Extracted entries:
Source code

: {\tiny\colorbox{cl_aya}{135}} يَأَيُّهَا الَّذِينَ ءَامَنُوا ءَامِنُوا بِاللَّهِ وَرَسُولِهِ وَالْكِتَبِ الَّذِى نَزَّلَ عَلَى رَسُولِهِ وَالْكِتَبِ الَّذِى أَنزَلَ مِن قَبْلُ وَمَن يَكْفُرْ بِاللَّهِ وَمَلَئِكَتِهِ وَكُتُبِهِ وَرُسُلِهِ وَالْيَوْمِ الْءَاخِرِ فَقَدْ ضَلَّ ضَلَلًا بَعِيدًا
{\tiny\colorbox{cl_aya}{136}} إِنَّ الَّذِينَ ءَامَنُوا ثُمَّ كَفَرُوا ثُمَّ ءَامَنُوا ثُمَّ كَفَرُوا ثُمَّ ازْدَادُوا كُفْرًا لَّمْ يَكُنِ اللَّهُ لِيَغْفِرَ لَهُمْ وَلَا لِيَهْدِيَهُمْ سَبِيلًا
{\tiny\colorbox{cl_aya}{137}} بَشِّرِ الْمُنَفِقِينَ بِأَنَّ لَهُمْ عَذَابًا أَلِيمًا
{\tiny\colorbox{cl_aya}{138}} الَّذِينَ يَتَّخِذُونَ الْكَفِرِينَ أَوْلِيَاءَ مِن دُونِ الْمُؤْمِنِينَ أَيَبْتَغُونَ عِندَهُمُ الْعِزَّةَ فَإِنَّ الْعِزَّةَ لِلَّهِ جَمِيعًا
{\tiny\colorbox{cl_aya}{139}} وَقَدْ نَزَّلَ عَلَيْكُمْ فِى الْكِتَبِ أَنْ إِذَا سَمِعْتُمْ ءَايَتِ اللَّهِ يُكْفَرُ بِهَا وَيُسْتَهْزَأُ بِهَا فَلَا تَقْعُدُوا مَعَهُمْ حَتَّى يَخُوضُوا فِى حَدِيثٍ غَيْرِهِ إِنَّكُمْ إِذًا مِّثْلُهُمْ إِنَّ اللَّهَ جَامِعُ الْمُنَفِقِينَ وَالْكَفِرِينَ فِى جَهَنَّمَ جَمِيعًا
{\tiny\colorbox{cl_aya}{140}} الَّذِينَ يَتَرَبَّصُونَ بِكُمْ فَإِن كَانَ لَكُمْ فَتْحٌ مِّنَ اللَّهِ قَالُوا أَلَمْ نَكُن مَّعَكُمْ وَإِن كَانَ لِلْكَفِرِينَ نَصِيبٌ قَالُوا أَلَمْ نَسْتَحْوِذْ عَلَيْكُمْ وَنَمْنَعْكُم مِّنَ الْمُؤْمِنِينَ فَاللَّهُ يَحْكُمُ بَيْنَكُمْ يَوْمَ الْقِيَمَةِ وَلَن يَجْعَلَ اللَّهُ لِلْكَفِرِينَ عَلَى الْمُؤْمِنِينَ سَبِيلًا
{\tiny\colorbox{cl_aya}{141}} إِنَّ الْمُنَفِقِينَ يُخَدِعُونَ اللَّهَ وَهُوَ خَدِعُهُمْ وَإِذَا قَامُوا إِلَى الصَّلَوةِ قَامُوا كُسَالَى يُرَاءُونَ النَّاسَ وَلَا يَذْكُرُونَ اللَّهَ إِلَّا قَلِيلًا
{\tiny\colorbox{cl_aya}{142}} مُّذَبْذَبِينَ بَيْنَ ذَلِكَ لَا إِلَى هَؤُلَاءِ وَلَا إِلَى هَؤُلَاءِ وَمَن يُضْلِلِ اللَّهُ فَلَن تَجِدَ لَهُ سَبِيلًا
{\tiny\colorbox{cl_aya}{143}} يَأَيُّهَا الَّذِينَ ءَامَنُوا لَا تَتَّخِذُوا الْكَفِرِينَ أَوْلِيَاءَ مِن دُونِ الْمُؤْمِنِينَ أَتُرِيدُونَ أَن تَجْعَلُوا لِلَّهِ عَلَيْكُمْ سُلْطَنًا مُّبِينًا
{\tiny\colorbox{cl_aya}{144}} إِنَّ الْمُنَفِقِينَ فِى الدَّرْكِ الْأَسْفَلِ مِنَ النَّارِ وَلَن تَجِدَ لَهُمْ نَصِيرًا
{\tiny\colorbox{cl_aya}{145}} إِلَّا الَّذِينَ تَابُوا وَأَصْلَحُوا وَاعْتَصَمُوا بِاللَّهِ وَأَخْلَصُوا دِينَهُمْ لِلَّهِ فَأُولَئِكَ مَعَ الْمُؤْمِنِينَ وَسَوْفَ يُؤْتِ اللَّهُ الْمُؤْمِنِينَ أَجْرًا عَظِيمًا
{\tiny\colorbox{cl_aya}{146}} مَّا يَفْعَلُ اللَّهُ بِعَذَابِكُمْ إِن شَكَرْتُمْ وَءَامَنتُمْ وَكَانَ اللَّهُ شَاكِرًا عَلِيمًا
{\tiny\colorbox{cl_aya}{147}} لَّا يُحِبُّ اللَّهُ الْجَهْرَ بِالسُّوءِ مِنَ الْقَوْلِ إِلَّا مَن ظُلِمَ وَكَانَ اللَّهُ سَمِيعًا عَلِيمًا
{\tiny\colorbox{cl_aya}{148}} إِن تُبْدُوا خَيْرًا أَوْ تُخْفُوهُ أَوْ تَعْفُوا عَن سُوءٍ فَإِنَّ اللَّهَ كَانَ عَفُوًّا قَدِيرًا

What is needed: Copy the records above, keeping every word the same.

Answer for the task:
Source code

: {\tiny\colorbox{cl_aya}{135}} يَأَيُّهَا الَّذِينَ ءَامَنُوا ءَامِنُوا بِاللَّهِ وَرَسُولِهِ وَالْكِتَبِ الَّذِى نَزَّلَ عَلَى رَسُولِهِ وَالْكِتَبِ الَّذِى أَنزَلَ مِن قَبْلُ وَمَن يَكْفُرْ بِاللَّهِ وَمَلَئِكَتِهِ وَكُتُبِهِ وَرُسُلِهِ وَالْيَوْمِ الْءَاخِرِ فَقَدْ ضَلَّ ضَلَلًا بَعِيدًا
{\tiny\colorbox{cl_aya}{136}} إِنَّ الَّذِينَ ءَامَنُوا ثُمَّ كَفَرُوا ثُمَّ ءَامَنُوا ثُمَّ كَفَرُوا ثُمَّ ازْدَادُوا كُفْرًا لَّمْ يَكُنِ اللَّهُ لِيَغْفِرَ لَهُمْ وَلَا لِيَهْدِيَهُمْ سَبِيلًا
{\tiny\colorbox{cl_aya}{137}} بَشِّرِ الْمُنَفِقِينَ بِأَنَّ لَهُمْ عَذَابًا أَلِيمًا
{\tiny\colorbox{cl_aya}{138}} الَّذِينَ يَتَّخِذُونَ الْكَفِرِينَ أَوْلِيَاءَ مِن دُونِ الْمُؤْمِنِينَ أَيَبْتَغُونَ عِندَهُمُ الْعِزَّةَ فَإِنَّ الْعِزَّةَ لِلَّهِ جَمِيعًا
{\tiny\colorbox{cl_aya}{139}} وَقَدْ نَزَّلَ عَلَيْكُمْ فِى الْكِتَبِ أَنْ إِذَا سَمِعْتُمْ ءَايَتِ اللَّهِ يُكْفَرُ بِهَا وَيُسْتَهْزَأُ بِهَا فَلَا تَقْعُدُوا مَعَهُمْ حَتَّى يَخُوضُوا فِى حَدِيثٍ غَيْرِهِ إِنَّكُمْ إِذًا مِّثْلُهُمْ إِنَّ اللَّهَ جَامِعُ الْمُنَفِقِينَ وَالْكَفِرِينَ فِى جَهَنَّمَ جَمِيعًا
{\tiny\colorbox{cl_aya}{140}} الَّذِينَ يَتَرَبَّصُونَ بِكُمْ فَإِن كَانَ لَكُمْ فَتْحٌ مِّنَ اللَّهِ قَالُوا أَلَمْ نَكُن مَّعَكُمْ وَإِن كَانَ لِلْكَفِرِينَ نَصِيبٌ قَالُوا أَلَمْ نَسْتَحْوِذْ عَلَيْكُمْ وَنَمْنَعْكُم مِّنَ الْمُؤْمِنِينَ فَاللَّهُ يَحْكُمُ بَيْنَكُمْ يَوْمَ الْقِيَمَةِ وَلَن يَجْعَلَ اللَّهُ لِلْكَفِرِينَ عَلَى الْمُؤْمِنِينَ سَبِيلًا
{\tiny\colorbox{cl_aya}{141}} إِنَّ الْمُنَفِقِينَ يُخَدِعُونَ اللَّهَ وَهُوَ خَدِعُهُمْ وَإِذَا قَامُوا إِلَى الصَّلَوةِ قَامُوا كُسَالَى يُرَاءُونَ النَّاسَ وَلَا يَذْكُرُونَ اللَّهَ إِلَّا قَلِيلًا
{\tiny\colorbox{cl_aya}{142}} مُّذَبْذَبِينَ بَيْنَ ذَلِكَ لَا إِلَى هَؤُلَاءِ وَلَا إِلَى هَؤُلَاءِ وَمَن يُضْلِلِ اللَّهُ فَلَن تَجِدَ لَهُ سَبِيلًا
{\tiny\colorbox{cl_aya}{143}} يَأَيُّهَا الَّذِينَ ءَامَنُوا لَا تَتَّخِذُوا الْكَفِرِينَ أَوْلِيَاءَ مِن دُونِ الْمُؤْمِنِينَ أَتُرِيدُونَ أَن تَجْعَلُوا لِلَّهِ عَلَيْكُمْ سُلْطَنًا مُّبِينًا
{\tiny\colorbox{cl_aya}{144}} إِنَّ الْمُنَفِقِينَ فِى الدَّرْكِ الْأَسْفَلِ مِنَ النَّارِ وَلَن تَجِدَ لَهُمْ نَصِيرًا
{\tiny\colorbox{cl_aya}{145}} إِلَّا الَّذِينَ تَابُوا وَأَصْلَحُوا وَاعْتَصَمُوا بِاللَّهِ وَأَخْلَصُوا دِينَهُمْ لِلَّهِ فَأُولَئِكَ مَعَ الْمُؤْمِنِينَ وَسَوْفَ يُؤْتِ اللَّهُ الْمُؤْمِنِينَ أَجْرًا عَظِيمًا
{\tiny\colorbox{cl_aya}{146}} مَّا يَفْعَلُ اللَّهُ بِعَذَابِكُمْ إِن شَكَرْتُمْ وَءَامَنتُمْ وَكَانَ اللَّهُ شَاكِرًا عَلِيمًا
{\tiny\colorbox{cl_aya}{147}} لَّا يُحِبُّ اللَّهُ الْجَهْرَ بِالسُّوءِ مِنَ الْقَوْلِ إِلَّا مَن ظُلِمَ وَكَانَ اللَّهُ سَمِيعًا عَلِيمًا
{\tiny\colorbox{cl_aya}{148}} إِن تُبْدُوا خَيْرًا أَوْ تُخْفُوهُ أَوْ تَعْفُوا عَن سُوءٍ فَإِنَّ اللَّهَ كَانَ عَفُوًّا قَدِيرًا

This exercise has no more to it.